The bottom line was that her mom would be either devastated by all this or . . . Well. She couldn’t think about the or. Not yet. If this was really somehow true and her dad was alive and living under a different name, it would tear them all apart. Completely. She pulled out her phone, snapped a pic of AJ Strickland on the page. Then she put the yearbook back and turned to go.

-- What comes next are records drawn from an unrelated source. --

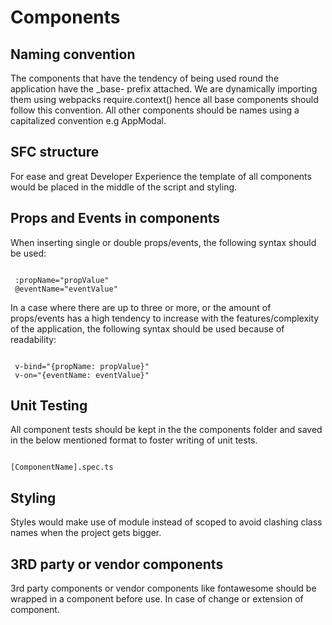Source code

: # Components

## Naming convention

The components that have the tendency of being used round the application have the _base- prefix attached. We are dynamically importing them using webpacks require.context() hence all base components should follow this convention. All other components should be names using a capitalized convention e.g AppModal.

## SFC structure

For ease and great Developer Experience the template of all components would be placed in the middle of the script and styling.

## Props and Events in components

When inserting single or double props/events, the following syntax should be used:

```

 :propName="propValue"
 @eventName="eventValue"

```

In a case where there are up to three or more, or the amount of props/events has a high tendency to increase with the features/complexity of the application, the following syntax should be used because of readability:

```

 v-bind="{propName: propValue}"
 v-on="{eventName: eventValue}"

```

## Unit Testing

All component tests should be kept in the the components folder and saved in the below mentioned format to foster writing of unit tests.

```

[ComponentName].spec.ts

```

## Styling
Styles would make use of module instead of scoped to avoid clashing class names when the project gets bigger.

## 3RD party or vendor components
3rd party components or vendor components like fontawesome should be wrapped in a component before use. In case of change or extension of component.
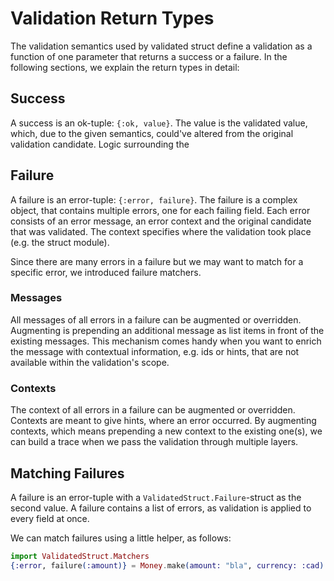 # Validation Return Types

The validation semantics used by validated struct define a validation as a function of one parameter that returns a success or a failure. In the following sections, we explain the return types in detail:

## Success

A success is an ok-tuple: `{:ok, value}`. The value is the validated value, which, due to the given semantics, could've altered from the original validation candidate. Logic surrounding the 

## Failure

A failure is an error-tuple: `{:error, failure}`. The failure is a complex object, that contains multiple errors, one for each failing field. Each error consists of an error message, an error context and the original candidate that was validated. The context specifies where the validation took place (e.g. the struct module).

Since there are many errors in a failure but we may want to match for a specific error, we introduced failure matchers.

### Messages

All messages of all errors in a failure can be augmented or overridden. Augmenting is prepending an additional message as list items in front of the existing messages. This mechanism comes handy when you want to enrich the message with contextual information, e.g. ids or hints, that are not available within the validation's scope.

### Contexts

The context of all errors in a failure can be augmented or overridden. Contexts are meant to give hints, where an error occurred. By augmenting contexts, which means prepending a new context to the existing one(s), we can build a trace when we pass the validation through multiple layers.

## Matching Failures

A failure is an error-tuple with a `ValidatedStruct.Failure`-struct as the second value. A failure contains a list of errors, as validation is applied to every field at once.

We can match failures using a little helper, as follows:

```elixir
import ValidatedStruct.Matchers
{:error, failure(:amount)} = Money.make(amount: "bla", currency: :cad)
```
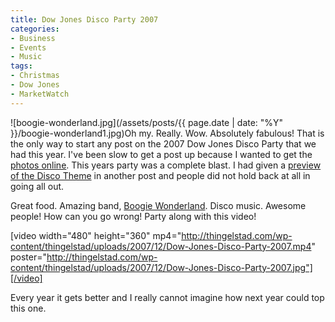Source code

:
 ```yaml
---
title: Dow Jones Disco Party 2007
categories:
- Business
- Events
- Music
tags:
- Christmas
- Dow Jones
- MarketWatch
---
```


![boogie-wonderland.jpg](/assets/posts/{{ page.date | date: "%Y" }}/boogie-wonderland1.jpg)Oh my. Really. Wow. Absolutely fabulous!
That is the only way to start any post on the 2007 Dow Jones Disco Party that we had this year. I've been slow to get a post up because I wanted to get the [photos online](http://thingelstad.com/s/photos/album/72157603503507480/2007-Dow-Jones-Disco-Party.html). This years party was a complete blast. I had given a [preview of the Disco Theme](/thingelstad/upcoming-office-holiday-party) in another post and people did not hold back at all in going all out.

Great food. Amazing band, [Boogie Wonderland](http://www.boogiewonderland.com/). Disco music. Awesome people! How can you go wrong! Party along with this video!

[video width="480" height="360" mp4="http://thingelstad.com/wp-content/thingelstad/uploads/2007/12/Dow-Jones-Disco-Party-2007.mp4" poster="http://thingelstad.com/wp-content/thingelstad/uploads/2007/12/Dow-Jones-Disco-Party-2007.jpg"][/video]

Every year it gets better and I really cannot imagine how next year could top this one.
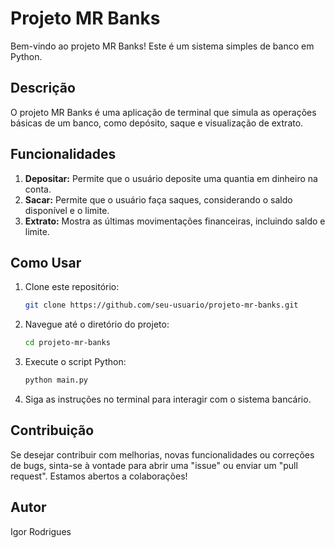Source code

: # Projeto MR Banks

Bem-vindo ao projeto MR Banks! Este é um sistema simples de banco em Python.

## Descrição

O projeto MR Banks é uma aplicação de terminal que simula as operações básicas de um banco, como depósito, saque e visualização de extrato.

## Funcionalidades

1. **Depositar:** Permite que o usuário deposite uma quantia em dinheiro na conta.
2. **Sacar:** Permite que o usuário faça saques, considerando o saldo disponível e o limite.
3. **Extrato:** Mostra as últimas movimentações financeiras, incluindo saldo e limite.

## Como Usar

1. Clone este repositório:

    ```bash
    git clone https://github.com/seu-usuario/projeto-mr-banks.git
    ```

2. Navegue até o diretório do projeto:

    ```bash
    cd projeto-mr-banks
    ```

3. Execute o script Python:

    ```bash
    python main.py
    ```

4. Siga as instruções no terminal para interagir com o sistema bancário.

## Contribuição

Se desejar contribuir com melhorias, novas funcionalidades ou correções de bugs, sinta-se à vontade para abrir uma "issue" ou enviar um "pull request". Estamos abertos a colaborações!

## Autor

Igor Rodrigues

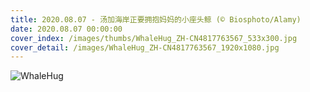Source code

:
 ```yaml
---
title: 2020.08.07 - 汤加海岸正要拥抱妈妈的小座头鲸 (© Biosphoto/Alamy)
date: 2020.08.07 00:00:00
cover_index: /images/thumbs/WhaleHug_ZH-CN4817763567_533x300.jpg
cover_detail: /images/WhaleHug_ZH-CN4817763567_1920x1080.jpg
---
```


![WhaleHug](/images/WhaleHug_ZH-CN4817763567_1920x1080.jpg)
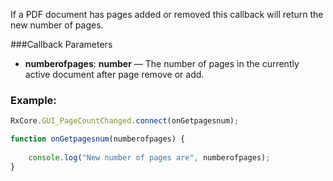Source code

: If a PDF document has pages added or removed this callback will return the new number of pages.


###Callback Parameters

- **numberofpages**: **number** — The number of pages in the currently active document after page remove or add.


### Example:

```javascript
RxCore.GUI_PageCountChanged.connect(onGetpagesnum);

function onGetpagesnum(numberofpages) {
    
    console.log("New number of pages are", numberofpages);
}

```
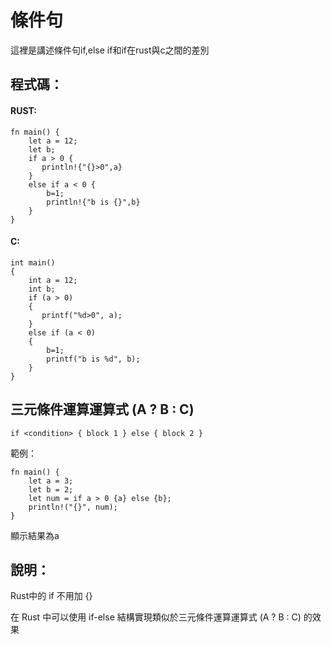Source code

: # 條件句

這裡是講述條件句if,else if和if在rust與c之間的差別

## 程式碼：

#### RUST:

```
fn main() {
    let a = 12;
    let b;
    if a > 0 {
       println!{"{}>0",a}
    }  
    else if a < 0 {
        b=1;
        println!{"b is {}",b}
    }  
}
```
#### C:
```
int main()
{
    int a = 12;
    int b;
    if (a > 0)
    {
       printf("%d>0", a);
    }
    else if (a < 0)
    {
        b=1;
        printf("b is %d", b);
    }
}
```

## 三元條件運算運算式 (A ? B : C)

```
if <condition> { block 1 } else { block 2 } 
```
範例：

```
fn main() {
    let a = 3;
    let b = 2;
    let num = if a > 0 {a} else {b};
    println!("{}", num);
}
```
顯示結果為a

## 說明：

Rust中的 if 不用加 {} 

在 Rust 中可以使用 if-else 結構實現類似於三元條件運算運算式 (A ? B : C) 的效果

“Whoa.” Riggs put a hand on her arm. “Where are you running off to?”
“To find him. I want answers.”
“Of course,” he said, not letting go. “But you don’t even know what kind of guy he is. We need more information before you go confront him, guns blazing.”
“Hey, I’ve got more tact than that.”
“Do you?”
“You know what?” She shrugged free. “Maybe me coming in hot is exactly what this situation needs.”
“We need more info,” he repeated softly.
“We?”
He just looked at her.
Oh boy. Her heart went a little squishy. “We’re not a we, Riggs.”
Gently, he nudged her unicorn hood off and she blew out a self-conscious breath. “I’m going to kill Jenny.”
“We’re a something,” he said, not letting her change the subject. “Even if you are the most stubborn, suspicious woman on the planet.”
She let out a rough laugh, dropped her head to his chest, and closed her eyes. Because he was right. They were most definitely a something.
He stroked a hand down her hair. “Still don’t trust me.”
“Don’t take it personally,” she said into his shirt. “I don’t trust anyone.”
“You can trust me, Tae.”
She lifted her head and met his gaze. “With my body? Or my heart?”
He cupped her face. “What do they each tell you?”
Her body told her “yes please!” Her brain told her to run for the hills. Neither was helpful. “They say they wish you wouldn’t push for answers you don’t really want.”